1. Propose a possible model for thinking and interpreting the new circulation mechanisms of the art work in the new and expanded field of the social networks.
2. Describe the effects of these new modes of circulation and globalization of images within the production processes of new contents and their relations with language, as well as the dissolution of the borderlines for defining the work of art.
3. The new image technologies and media and their canon of circulation models through the social networks define a new discursive regime, and expose us to new types of creators, spectators and patterns of criticism.
4. Through the work of twelve Venezuelan creators, it is possible generate an on-line exhibition model with seven fields of aesthetic interpretation
Olena Chervonik (UA)
A Tug of War: Pulling "Ukrainian" into the History of Ukrainian Art
The present article briefly states two major exclusion mechanisms applied to Ukrainian art and culture at large, that of Russification and provincialization, and then considers a case of Boris Mikhailov as a contemporary battle ground for both of these mechanisms which have repositioned him as a “Russian” artist and excluded any mention of a larger photographic context of his native city Kharkiv which has fostered Mikhailov's creative identity. Comparing several cases of the recent revisionist scholarship that reinscribe Ukrainian identity into various examples of the early 20th century modernism formerly known as Russian avant-garde with that of Boris Mikhailov and Kharkiv school of photography the article brings to the fore the necessity of redefining the foundational principles of the entire art critical discourse in relations to post-colonial spaces such as Ukraine rather than winning the games' individual rounds.
Maja & Reuben Fowkes (H)
Sidelined, Under-represented and Snubbed: The New Unofficial in East European Art
The divide in the communist era between an official art supported by the Party and afforded resources, opportunities and publicity and the precarious world of an unofficial culture that flourished below the radar of the political authorities is a familiar pattern in East European art history that in theory came to an end in 1989. However, in the post-communist era numerous exclusions have remained and new communities of artists have found themselves sidelined based on ethnic, national, gender and even political criteria. This paper looks at the ‘unofficials’ of today, considering the underrepresentation of ‘old minorities’, such as the Roma, whose absence from the new national canons of Eastern Europe necessitated the establishment of a transnational Roma Pavilion at the Venice Biennial, as well as the fate of ‘new minorities’, such as the many non-native artists, recent immigrants living in the region, who have found it hard to gain acceptance within nationally-oriented art scenes. Exclusions based on sexual orientation can also be seen operating in reactions to rare curatorial attempts to explore queer artistic identity in Eastern Europe. A further question to be considered is whether the revival of nationalist cultural ideology in the wake of austerity threatens to push a whole generation of globally-oriented contemporary artists into the unofficial art category.
12:10 – 2:00 AM
Iara Boubnova (BG)
Valeria Ibraeva (KZ)
Rape of Europa (without titles)
Eastern orientalism as a method of states’ existence in Central Asia and its interpretation in contemporary art in the countries of former “Soviet East“.
Discussion + Coffee Break
Ling Min (CN)
The Dialogue of Chinese Ink Painting Between ‘White Places’ and ‘Black Holes’

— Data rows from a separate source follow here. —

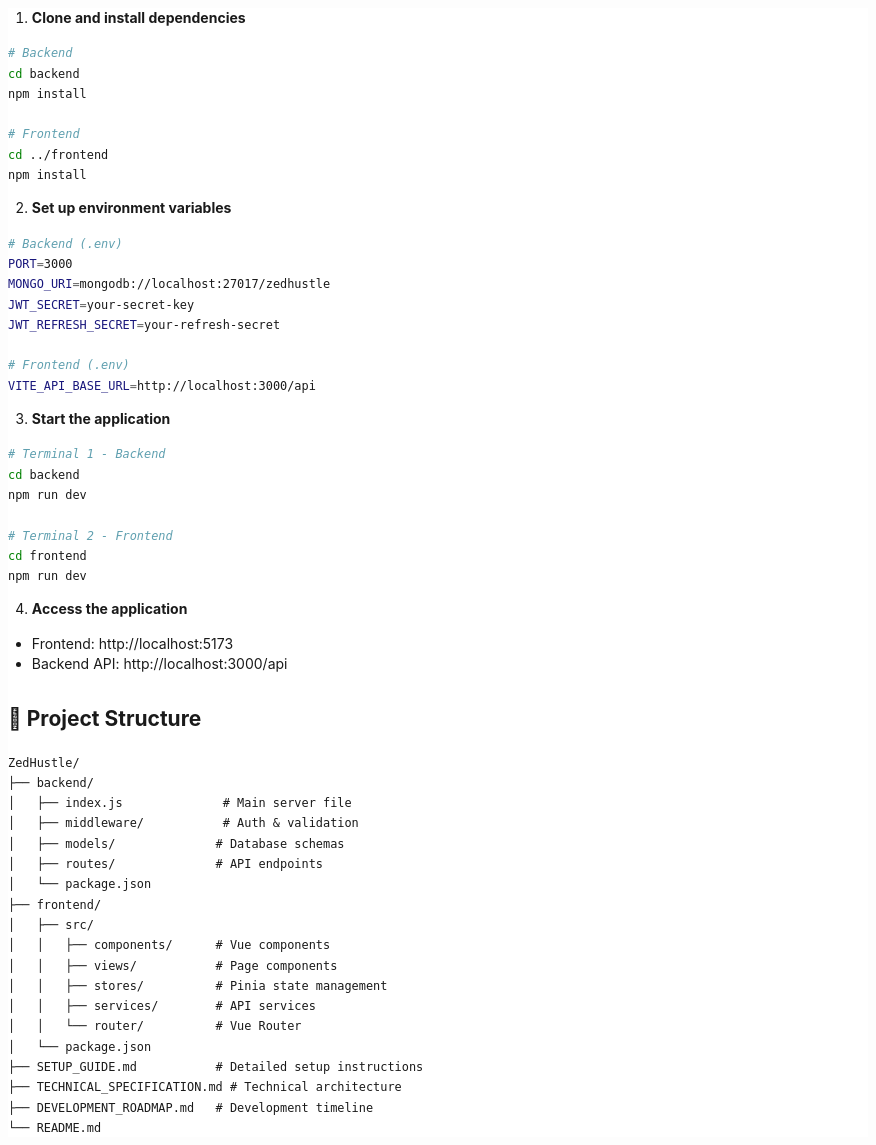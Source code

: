 1. **Clone and install dependencies**
```bash
# Backend
cd backend
npm install

# Frontend
cd ../frontend
npm install
```

2. **Set up environment variables**
```bash
# Backend (.env)
PORT=3000
MONGO_URI=mongodb://localhost:27017/zedhustle
JWT_SECRET=your-secret-key
JWT_REFRESH_SECRET=your-refresh-secret

# Frontend (.env)
VITE_API_BASE_URL=http://localhost:3000/api
```

3. **Start the application**
```bash
# Terminal 1 - Backend
cd backend
npm run dev

# Terminal 2 - Frontend
cd frontend
npm run dev
```

4. **Access the application**
- Frontend: http://localhost:5173
- Backend API: http://localhost:3000/api

## 📁 Project Structure

```
ZedHustle/
├── backend/
│   ├── index.js              # Main server file
│   ├── middleware/           # Auth & validation
│   ├── models/              # Database schemas
│   ├── routes/              # API endpoints
│   └── package.json
├── frontend/
│   ├── src/
│   │   ├── components/      # Vue components
│   │   ├── views/           # Page components
│   │   ├── stores/          # Pinia state management
│   │   ├── services/        # API services
│   │   └── router/          # Vue Router
│   └── package.json
├── SETUP_GUIDE.md           # Detailed setup instructions
├── TECHNICAL_SPECIFICATION.md # Technical architecture
├── DEVELOPMENT_ROADMAP.md   # Development timeline
└── README.md
```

The theme of the Congress – the ‘White Places’ and ‘Black Holes’ in the global distribution of contemporary art, and its uneven reception – will be treated here metaphorically. My short paper will focus on the contemporary significance of traditional ink and wash painting and the challenges facing the renewal of traditional materials and tools, form and content. It will investigate ways of stimulating a meaningful dialogue between ‘white places’ and ‘black holes’.
Tsai Raylin (TW)
Need We Some Surplus Plots in the Cloud?
Can we contrast these concept of places into two kinds of “place unknown or unnamed” and “non-place”? According to the theme of this year’s Aica Conference in Slovakia, it is allowed us to say, the one is the concept of “places unknown or unnamed” which are always local and “white”, and the another kind is radically (quaci-)globalized as ultimate spaces, which are a-temporal in their own “dark shades”, as holes in its “black”, and sometimes could be called the “non-place”. Indeed, the terms White/Black is a brilliant metaphor, if we keep us with metaphysical interest in detecting the contemporary world of the arts and their multiple histories. But there is also political-geographical interest arising from and in between the artists, curators, dealers and critics. It’s sure that the locality, in its everyday life world, constitutes its political program statically in a postulated center with various margins. Contrary, the moving centre without margins is exclusively global. Therefore, there is the question: should we call them a liquid conflict in mask with “Surface/Interface”? In a word, the locality in surface seems to be more strong than the global in interface. So, it is a great need for us to find a way to distinct “the re-presentable interface in local” and “the deep surface in global”, while we do meet people like “nomadic monads” with phenomena ofartist-in-resident or artist-on-the-move, domestic or abroad, at white places or black holes. Furthermore, we wish there is a significant tendency of arts criticism with digital globalization and global digitization, if people are actually “the cloud crowd” in cyberspace and the web. So the virtual reality of cloud crowd in arts world could be remixed with oriental and occidental elements as a whole rapidly. In his excellent Tao Te Ching, Laozi (B.C.772-476) says, “who knows how white attracts, yet always keeps himself within black’s shade, thepattern of humanity displayed”. This is exact right when we discourse upon artistic creativity as an auto-poetics, and no matter how we do it in scenario thinking or logic thinking. In the result, we could say that wherever there is imagination of places unknown or non-place, there is satisfaction of need in “surplus plots”, and it is a long struggle here in labyrinths from Marx, Lacan and Žižek who already gave us the Adriane’s thread.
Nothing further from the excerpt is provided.